▶ WHAT THE TASK ASKS
Retype every line of the data below, starting with the first and ending with the line that contains "<li> Operações básicas", but leave out the pictures.

····················

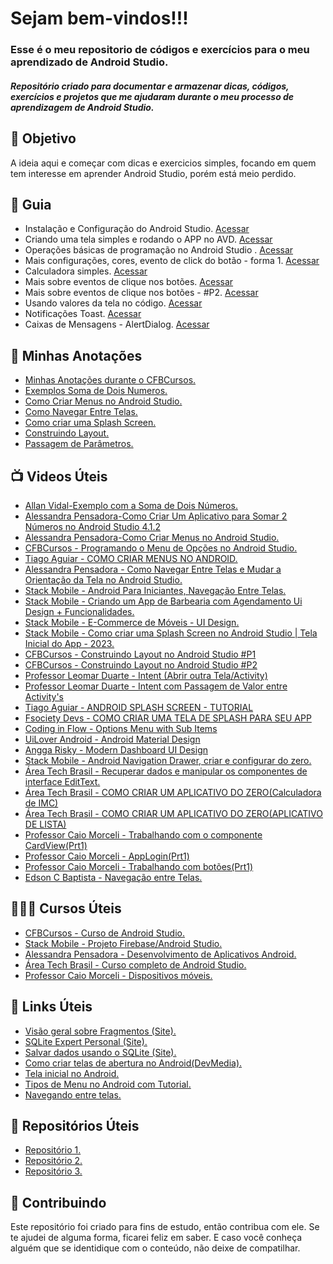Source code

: <!--
# Android_Studio_para_iniciantes
Repositório criado para documentar e armazenar dicas, códigos, exercícios e projetos que me ajudaram durante o meu processo de aprendizagem de Android Studio
-->


<h1> 
  Sejam bem-vindos!!! <br>
</h1>

<h3>
  Esse é o meu repositorio de códigos e exercícios para o meu aprendizado de Android Studio.
</h3>

<h5> 
 Repositório criado para documentar e armazenar dicas, códigos, exercícios e projetos que me ajudaram durante o meu processo de aprendizagem de Android Studio.
</h5>

<h2> 🎯 Objetivo </h2>
A ideia aqui e começar com dicas e exercicios simples, focando em quem tem interesse em aprender Android Studio, porém está meio perdido.

<h2 dir="auto"> 🚦 Guia </h2>
<ul dir="auto">
 <li> Instalação e Configuração do Android Studio. <a href="https://">Acessar</a> </li>
 <li> Criando uma tela simples e rodando o APP no AVD. <a href="https://"> Acessar </a> </li>
 <li> Operações básicas de programação no Android Studio . <a href="https://"> Acessar </a> </li>
 <li> Mais configurações, cores, evento de click do botão - forma 1. <a href="https://"> Acessar </a> </li>
 <li> Calculadora simples. <a href="https://"> Acessar </a> </li>
 <li> Mais sobre eventos de clique nos botões. <a href="https://"> Acessar </a> </li>
 <li> Mais sobre eventos de clique nos botões - #P2. <a href="https://"> Acessar </a> </li>
 <li> Usando valores da tela no código. <a href="https://"> Acessar </a> </li>
 <li> Notificações Toast. <a href="https://"> Acessar </a> </li>
 <li> Caixas de Mensagens - AlertDialog. <a href="https://"> Acessar </a> </li>
 
</ul>


<h2 dir="auto"> 📝 Minhas Anotações </h2>
<ul dir="auto">
  <li><a href="https://www.notion.so/diegojfsr/CFBCursos-Curso-de-Android-Studio-6dab671776a1487eaaa2bf7a796e6d9d"> Minhas Anotações durante o CFBCursos. </a></li>
  <li><a href="https://www.notion.so/diegojfsr/Exemplo-com-a-Soma-de-Dois-N-meros-9906c6c2b036415c9c2e43596beaf078"> Exemplos Soma de Dois Numeros. </a></li>
  <li><a href="https://www.notion.so/diegojfsr/Como-Criar-Menus-no-Android-Studio-5ce353ae681d458abcba4540c0f6e253"> Como Criar Menus no Android Studio. </a></li>
  <li><a href="https://www.notion.so/diegojfsr/Como-Navegar-Entre-Telas-73192d1fdc4b483a8995d5ba7f07491b"> Como Navegar Entre Telas. </a></li>
  <li><a href="https://www.notion.so/diegojfsr/Como-criar-uma-Splash-Screen-f3b8353bd1214b83a62749de55d0c6d6"> Como criar uma Splash Screen. </a></li>
  <li><a href="https://www.notion.so/diegojfsr/Construindo-Layout-f07b1e3c911a41c0af4a65b17391a3d8"> Construindo Layout. </a></li>
  <li><a href="https://www.notion.so/diegojfsr/Passagem-de-Par-metros-bf7411c7cee04066a17592e307e40f8d"> Passagem de Parâmetros. </a></li>
  
</ul>

<h2 dir="auto"> 📺 Videos Úteis </h2>
<ul dir="auto">
  <li><a href="https://www.youtube.com/watch?v=7zI2P3yHVEI"> Allan Vidal-Exemplo com a Soma de Dois Números. </a></li>
  <li><a href="https://www.youtube.com/watch?v=ktqGkJGRkEM"> Alessandra Pensadora-Como Criar Um Aplicativo para Somar 2 Números no Android Studio 4.1.2 </a></li>
  <li><a href="https://www.youtube.com/watch?v=zSrw2LUfMHo"> Alessandra Pensadora-Como Criar Menus no Android Studio. </a></li>
  <li><a href="https://www.youtube.com/watch?v=THjsnQp770c"> CFBCursos - Programando o Menu de Opções no Android Studio. </a></li> 
  <li><a href="https://www.youtube.com/watch?v=svJNYjO0rS0"> Tiago Aguiar - COMO CRIAR MENUS NO ANDROID. </a></li> 
  <li><a href="https://www.youtube.com/watch?v=E-9XZIa9Okw"> Alessandra Pensadora - Como Navegar Entre Telas e Mudar a Orientação da Tela no Android Studio. </a></li>
  <li><a href="https://www.youtube.com/watch?v=629qVxiWonM"> Stack Mobile - Android Para Iniciantes, Navegação Entre Telas. </a></li> 
  <li><a href="https://www.youtube.com/watch?v=OSFrZ3yQEII"> Stack Mobile - Criando um App de Barbearia com Agendamento Ui Design + Funcionalidades. </a></li> 
  <li><a href="https://www.youtube.com/watch?v=tipt9kbPFq4"> Stack Mobile - E-Commerce de Móveis - UI Design. </a></li> 
  <li><a href="https://www.youtube.com/watch?v=NQWB1y_GeCk"> Stack Mobile - Como criar uma Splash Screen no Android Studio | Tela Inicial do App - 2023. </a></li> 
  <li><a href="https://www.youtube.com/watch?v=FUjZCIJ4L48"> CFBCursos - Construindo Layout no Android Studio #P1 </a></li> 
  <li><a href="https://www.youtube.com/watch?v=Vnib4ryv6Ic"> CFBCursos - Construindo Layout no Android Studio #P2 </a></li>
  <li><a href="https://www.youtube.com/watch?v=qx57I7uZznA"> Professor Leomar Duarte -  Intent (Abrir outra Tela/Activity) </a></li>
  <li><a href="https://www.youtube.com/watch?v=abdl6kfgo5A"> Professor Leomar Duarte -  Intent com Passagem de Valor entre Activity's </a></li>
  <li><a href="https://www.youtube.com/watch?v=1HUEWgxiRxA"> Tiago Aguiar - ANDROID SPLASH SCREEN - TUTORIAL </a></li>
  <li><a href="https://www.youtube.com/watch?v=UViXEKSIsFc"> Fsociety Devs - COMO CRIAR UMA TELA DE SPLASH PARA SEU APP </a></li>
  <li><a href="https://www.youtube.com/watch?v=oh4YOj9VkVE"> Coding in Flow - Options Menu with Sub Items </a></li>
  <li><a href="https://www.youtube.com/watch?v=KwpuAhYrIpU"> UiLover Android - Android Material Design </a></li>
  <li><a href="https://www.youtube.com/watch?v=LOcD1evBcSA"> Angga Risky - Modern Dashboard UI Design </a></li>
  <li><a href="https://www.youtube.com/watch?v=phM9CGwBb04"> Stack Mobile - Android Navigation Drawer, criar e configurar do zero. </a></li>
  <li><a href="https://www.youtube.com/watch?v=phM9CGwBb04"> Área Tech Brasil - Recuperar dados e manipular os componentes de interface EditText. </a></li>
  <li><a href="https://www.youtube.com/watch?v=jCxpn5at3tE"> Área Tech Brasil - COMO CRIAR UM APLICATIVO DO ZERO(Calculadora de IMC) </a></li>
  <li><a href="https://www.youtube.com/watch?v=9iXnwMkfa60"> Área Tech Brasil - COMO CRIAR UM APLICATIVO DO ZERO(APLICATIVO DE LISTA) </a></li>
  <li><a href="https://www.youtube.com/watch?v=kO4SuONjvMc"> Professor Caio Morceli - Trabalhando com o componente CardView(Prt1) </a></li>
  <li><a href="https://www.youtube.com/watch?v=al6henJU2hI"> Professor Caio Morceli - AppLogin(Prt1) </a></li>
  <li><a href="https://www.youtube.com/watch?v=KGssmPyohH0"> Professor Caio Morceli - Trabalhando com botões(Prt1) </a></li>
  <li><a href="https://www.youtube.com/watch?v=7Opv4koKiN4"> Edson C Baptista - Navegação entre Telas. </a></li>
  
  
</ul>

<h2 dir="auto"> 👨🏼‍🏫 Cursos Úteis </h2>
<ul dir="auto">
  <li><a href="https://www.youtube.com/playlist?list=PLx4x_zx8csUhKFaIEC-3ODcoHUEqXjG73"> CFBCursos - Curso de Android Studio. </a></li>
  <li><a href="https://www.youtube.com/playlist?list=PLizN3WA8HR1y0DMrcNIz8sZvzXzRM-WNQ"> Stack Mobile - Projeto Firebase/Android Studio. </a></li>
  <li><a href="https://www.youtube.com/playlist?list=PLmBg5JJnAjs80md229_D-MnxaVbK0qx4G"> Alessandra Pensadora - Desenvolvimento de Aplicativos Android. </a></li>
  <li><a href="https://www.youtube.com/playlist?list=PLZCMLqQ7FqfRAo-2QTRqvRuhuavcFwD-C"> Área Tech Brasil - Curso completo de Android Studio. </a></li>
  <li><a href="https://www.youtube.com/playlist?list=PLcqXR3jaCeed_b9QfBrozqWJRzavmiJw8"> Professor Caio Morceli - Dispositivos móveis. </a></li>
  
</ul>


<h2 dir="auto"> 🔗 Links Úteis </h2>
<ul dir="auto">
  <li><a href="https://developer.android.com/guide/fragments?hl=pt-br"> Visão geral sobre Fragmentos (Site). </a></li>
  <li><a href="https://www.sqliteexpert.com/download.html"> SQLite Expert Personal (Site). </a></li>
  <li><a href="https://developer.android.com/training/data-storage/sqlite?hl=pt-br#java"> Salvar dados usando o SQLite (Site). </a></li>
  <li><a href="https://www.devmedia.com.br/como-criar-telas-de-abertura-no-android/33256"> Como criar telas de abertura no Android(DevMedia). </a></li>
  <li><a href="https://proandroiddev.com/splash-screen-in-android-3bd9552b92a5"> Tela inicial no Android. </a></li>
  <li><a href="https://medium.com/@androidcookies1/menu-types-in-android-with-tutorial-4ebd402ebf83"> Tipos de Menu no Android com Tutorial. </a></li>
  <li><a href="http://theclub.com.br/Restrito/Revistas/201203/andr1203.aspx"> Navegando entre telas. </a></li>
  
</ul>


<h2 dir="auto"> 💼 Repositórios Úteis </h2>
<ul dir="auto">
  <li><a href="https://"> Repositório 1. </a></li>
  <li><a href="https://"> Repositório 2. </a></li>
  <li><a href="https://"> Repositório 3. </a></li>
  
</ul>











<h2 dir="auto"> 🤝 Contribuindo </h2>
<p dir="auto">
  Este repositório foi criado para fins de estudo, então contribua com ele. Se te ajudei de alguma forma, ficarei feliz em
  saber. E caso você conheça alguém que se identidique com o conteúdo, não deixe de compatilhar.
</p>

····················

▶ FINISHED TASK
Source code

: <!--
# Android_Studio_para_iniciantes
Repositório criado para documentar e armazenar dicas, códigos, exercícios e projetos que me ajudaram durante o meu processo de aprendizagem de Android Studio
-->


<h1> 
  Sejam bem-vindos!!! <br>
</h1>

<h3>
  Esse é o meu repositorio de códigos e exercícios para o meu aprendizado de Android Studio.
</h3>

<h5> 
 Repositório criado para documentar e armazenar dicas, códigos, exercícios e projetos que me ajudaram durante o meu processo de aprendizagem de Android Studio.
</h5>

<h2> 🎯 Objetivo </h2>
A ideia aqui e começar com dicas e exercicios simples, focando em quem tem interesse em aprender Android Studio, porém está meio perdido.

<h2 dir="auto"> 🚦 Guia </h2>
<ul dir="auto">
 <li> Instalação e Configuração do Android Studio. <a href="https://">Acessar</a> </li>
 <li> Criando uma tela simples e rodando o APP no AVD. <a href="https://"> Acessar </a> </li>
 <li> Operações básicas de programação no Android Studio . <a href="https://"> Acessar </a> </li>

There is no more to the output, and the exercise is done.